Select all lines holding the word "which" from the entries that follow.

(Extracted material begins)

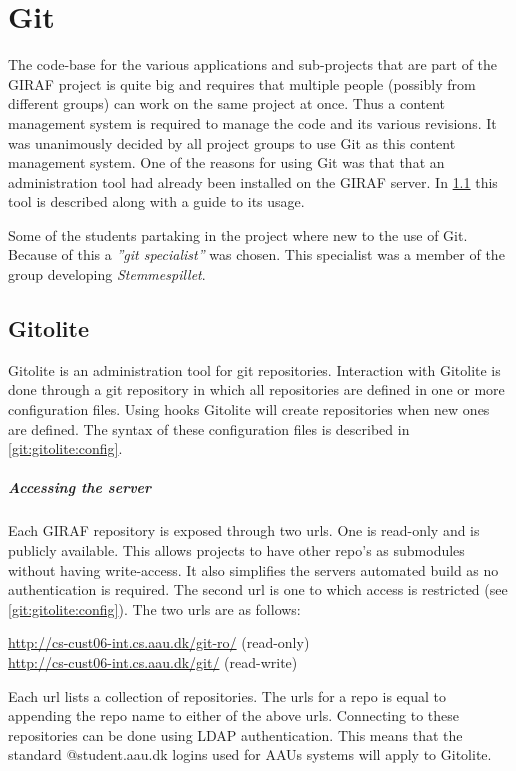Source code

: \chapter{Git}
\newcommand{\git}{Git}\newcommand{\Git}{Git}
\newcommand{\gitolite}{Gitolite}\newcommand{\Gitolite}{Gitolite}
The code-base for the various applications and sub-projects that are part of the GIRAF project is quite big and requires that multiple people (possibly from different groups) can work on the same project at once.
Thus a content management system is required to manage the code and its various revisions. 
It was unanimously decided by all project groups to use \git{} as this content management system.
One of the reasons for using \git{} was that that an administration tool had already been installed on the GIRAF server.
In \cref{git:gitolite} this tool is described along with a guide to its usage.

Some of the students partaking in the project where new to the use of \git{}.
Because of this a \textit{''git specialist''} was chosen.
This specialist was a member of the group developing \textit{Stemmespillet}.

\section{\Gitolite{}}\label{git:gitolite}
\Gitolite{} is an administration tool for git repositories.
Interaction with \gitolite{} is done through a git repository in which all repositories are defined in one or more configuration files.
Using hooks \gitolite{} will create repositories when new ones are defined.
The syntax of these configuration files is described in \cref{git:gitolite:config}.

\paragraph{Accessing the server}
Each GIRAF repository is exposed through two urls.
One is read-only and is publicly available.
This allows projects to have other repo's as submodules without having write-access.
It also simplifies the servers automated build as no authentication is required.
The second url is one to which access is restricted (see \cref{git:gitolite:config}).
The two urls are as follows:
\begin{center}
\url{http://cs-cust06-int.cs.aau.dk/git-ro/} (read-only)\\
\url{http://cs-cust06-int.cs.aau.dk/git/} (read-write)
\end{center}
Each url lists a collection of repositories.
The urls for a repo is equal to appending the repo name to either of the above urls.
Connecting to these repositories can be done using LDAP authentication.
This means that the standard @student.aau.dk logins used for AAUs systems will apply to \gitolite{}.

(Extracted material ends)

* _Task answer_
Interaction with \gitolite{} is done through a git repository in which all repositories are defined in one or more configuration files.
The second url is one to which access is restricted (see \cref{git:gitolite:config}).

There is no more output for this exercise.